Я просыпаюсь с легким недомоганием. После завтрака лучше не становится, а в одиннадцать часов мое состояние ухудшается. В полдень меня начинает страшно трясти. Я заказываю куриный бульон, мне его приносят в кабинет, но первая же ложка кажется мне серной кислотой, а вторую я уже проглотить не могу. В три часа я сознаю, что это не легкое недомогание. Я вызываю секретаршу и говорю ей, что я больна и возвращаюсь к себе домой.

Войдя в квартиру, я с трудом запираю за собой двери. Воздух в комнатах затхлый. Жарко и душно. Перед закрытыми окнами пляшет пыль, зеркало над камином ослепительно блестит. Я добираюсь до кровати, не в силах унять дрожь, но не могу влезть под одеяло. В конце концов натягиваю себе на плечи покрывало. Когда я пробую оторвать голову от подушки, чтобы встать и задернуть шторы, все плывет передо мной, и я вынуждена закрыть глаза.

Из кошмара, в котором меня пожирают огненные муравьи, меня вырывает телефонный звонок.

Я сдергиваю покрывало и подношу трубку к уху, не открывая глаз.

– Что-нибудь случилось? – спрашивает он.

– Должно быть, схватила инфекцию или что-то в этом духе.

Теперь я умираю от холода, как будто лежу на льду, а не на стеганом одеяле.

– Я сейчас буду.

В трубке щелкает, потом начинает гудеть.

– Нет, – говорю я, кладя руку с трубкой на грудь. Я и вправду больна. В разгар лета! Смешно, тем паче что я вообще редко болею.

На этот раз меня будит дверной звонок. Я не шевелюсь. Звонок снова прерывисто звонит. В конце концов, мне кажется, что шум выносить тяжелее, чем встать. Я, не открывая глаз, тащусь к двери.
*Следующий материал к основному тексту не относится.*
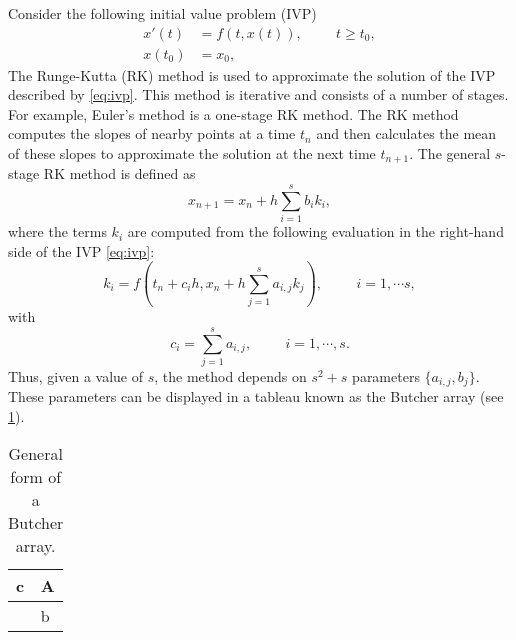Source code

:     \noindent Consider the following initial value problem (IVP)
    \begin{equation}\label{eq:ivp}
        \begin{aligned}
            x'(t)  &= f(t, x(t)), \hspace{1cm} t \geq t_0, \\
            x(t_0) &= x_0,
        \end{aligned}
    \end{equation}
    The Runge-Kutta (RK) method is used to approximate the solution of the IVP 
    described by \cref{eq:ivp}. This method is iterative and consists of a number
    of stages. For example, Euler's method is a one-stage RK method. The RK 
    method computes the slopes of nearby points at a time $t_n$ and then 
    calculates the mean of these slopes to approximate the solution at the next
    time $t_{n+1}$. The general $s$-stage RK method is defined as
    \begin{equation}\label{eq:GenSSRK}
        x_{n+1} = x_n + h \sum_{i=1}^{s} b_i k_i,
    \end{equation}
    where the terms $k_i$ are computed from the following evaluation in the 
    right-hand side of the IVP  \eqref{eq:ivp}:
    \begin{equation}\label{eq:kterms}
        k_i = f \left( t_n + c_i h, x_n + h \sum_{j=1}^{s} a_{i,j}k_j\right), %
                \hspace{1cm} i = 1, \cdots s,
    \end{equation}
    with
    \begin{equation}
        c_i =  \sum_{j=1}^{s} a_{i,j}, \hspace{1cm} i = 1, \cdots, s.
    \end{equation}
    Thus, given a value of $s$, the method depends on $s^2 +s$ parameters
    $\{a_{i,j},b_{j}\}$. These parameters can be displayed in a tableau known as the
    Butcher array (see \cref{tab:GButcherArray}).
    \begin{table}[h!]\label{tab:GButcherArray}
        \begin{center}
            \begin{tabular}{l | l } 
                c  & A  \\
                \hline
                \hspace{0.1cm} & b
            \end{tabular}
            \caption{General form of a Butcher array.}
        \end{center}
    \end{table}
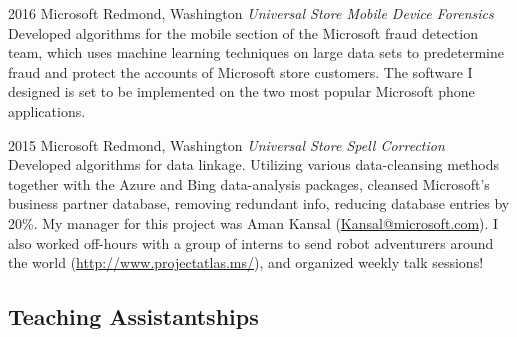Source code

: \documentclass{friggeri-cv}
\begin{document}
\begin{entrylist}


\entry
{2016}
{Microsoft}
{Redmond, Washington}
{\emph{Universal Store Mobile Device Forensics} \\
Developed algorithms for the mobile section of the Microsoft fraud detection team, which uses machine learning techniques on large data sets to predetermine fraud and protect the accounts of Microsoft store customers. The software I designed is set to be implemented on the two most popular Microsoft phone applications. }


\entry
{2015}
{Microsoft}
{Redmond, Washington}
{\emph{Universal Store Spell Correction} \\
Developed algorithms for data linkage. Utilizing various data-cleansing methods together with the Azure and Bing data-analysis packages, cleansed Microsoft's business partner database, removing redundant info, reducing database entries by 20\%. My manager for this project was Aman Kansal (\href{mailto:Kansal@microsoft.com}{Kansal@microsoft.com}). I also worked off-hours with a group of interns to send robot adventurers around the world (\href{http://www.projectatlas.ms/}{http://www.projectatlas.ms/}), and organized weekly talk sessions!}

\end{entrylist}

\pagebreak[4]

\subsection{Teaching Assistantships}
\end{document}
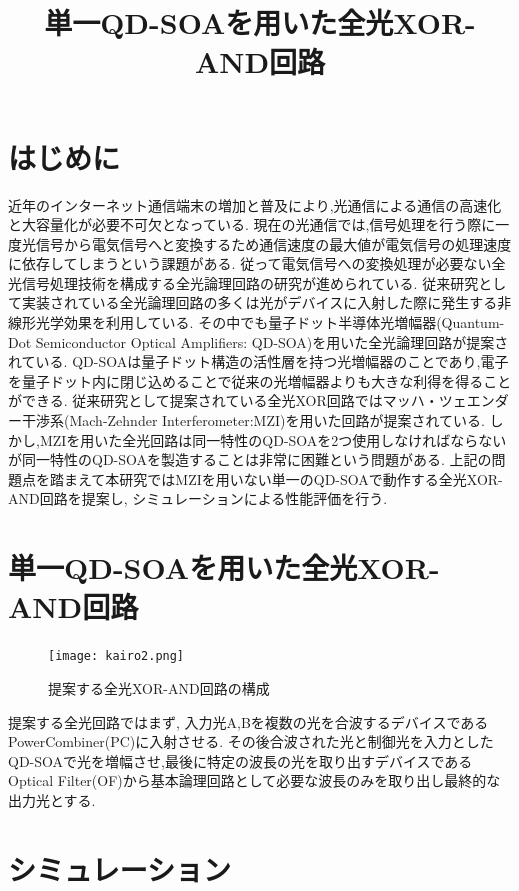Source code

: \documentclass[dvipdfmx]{ujarticle}
\title{単一QD-SOAを用いた全光XOR-AND回路}
\author{}
\begin{document}
\maketitle

\section{はじめに}
近年のインターネット通信端末の増加と普及により,光通信による通信の高速化と大容量化が必要不可欠となっている.
現在の光通信では,信号処理を行う際に一度光信号から電気信号へと変換するため通信速度の最大値が電気信号の処理速度に依存してしまうという課題がある.
従って電気信号への変換処理が必要ない全光信号処理技術を構成する全光論理回路の研究が進められている.
従来研究として実装されている全光論理回路の多くは光がデバイスに入射した際に発生する非線形光学効果を利用している.
その中でも量子ドット半導体光増幅器(Quantum-Dot Semiconductor Optical Amplifiers: QD-SOA)を用いた全光論理回路が提案されている.
QD-SOAは量子ドット構造の活性層を持つ光増幅器のことであり,電子を量子ドット内に閉じ込めることで従来の光増幅器よりも大きな利得を得ることができる.
従来研究として提案されている全光XOR回路ではマッハ・ツェエンダー干渉系(Mach-Zehnder Interferometer:MZI)を用いた回路が提案されている.
しかし,MZIを用いた全光回路は同一特性のQD-SOAを2つ使用しなければならないが同一特性のQD-SOAを製造することは非常に困難という問題がある.
上記の問題点を踏まえて本研究ではMZIを用いない単一のQD-SOAで動作する全光XOR-AND回路を提案し, シミュレーションによる性能評価を行う.

\section{単一QD-SOAを用いた全光XOR-AND回路}

\begin{figure}[h]
  \begin{center}
    \texttt{[image: kairo2.png]}
    \caption{提案する全光XOR-AND回路の構成}
  \end{center}
\end{figure}
提案する全光回路ではまず, 入力光A,Bを複数の光を合波するデバイスであるPowerCombiner(PC)に入射させる.
その後合波された光と制御光を入力としたQD-SOAで光を増幅させ,最後に特定の波長の光を取り出すデバイスであるOptical Filter(OF)から基本論理回路として必要な波長のみを取り出し最終的な出力光とする.

\section{シミュレーション}
\end{document}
Я тупо повторяю ему, что я хочу остаться дома, но он берет меня за руку, ногой закрывает дверь и ведет меня к лифту.

– Я никого не выношу, когда я больна, ненавижу, чтобы около меня кто-нибудь был, – едва слышно говорю я ему на ухо. – Правда. Я хочу болеть в своей постели, – я даже повысила голос.

– Только не тогда, когда ты настолько больна, – говорит он, заталкивая меня в лифт.

У меня так кружится голова, что я не могу ответить. Он почти несет меня до такси, которое нас ждет. Потом снова лифт, и вот я снова в постели, которую я теперь знаю лучше, чем свою, в одной из его рубашек.

Я слышу, как сквозь туман:

– Я пойду куплю термометр.

Во рту у меня то все горит, то леденеет. Смутно слышу, как он говорит по телефону.

Кто-то трясет меня за плечо.

– Это один мой друг. Он лечит на дому.

Надо мной склонился розовощекий мужчина, его зубы измазаны постным маслом и движутся со страшной скоростью. Потом он осматривает горло. Позже я снова слышу голос:

– …пойдите в аптеку за…

Мне дают какие-то таблетки. Я снова пытаюсь объяснить, что не люблю видеть кого бы то ни было, когда я больна, и этому правилу никогда не изменяла с подростковых лет. Но у меня все тело болит так, что всякое усилие мне кажется чрезмерным.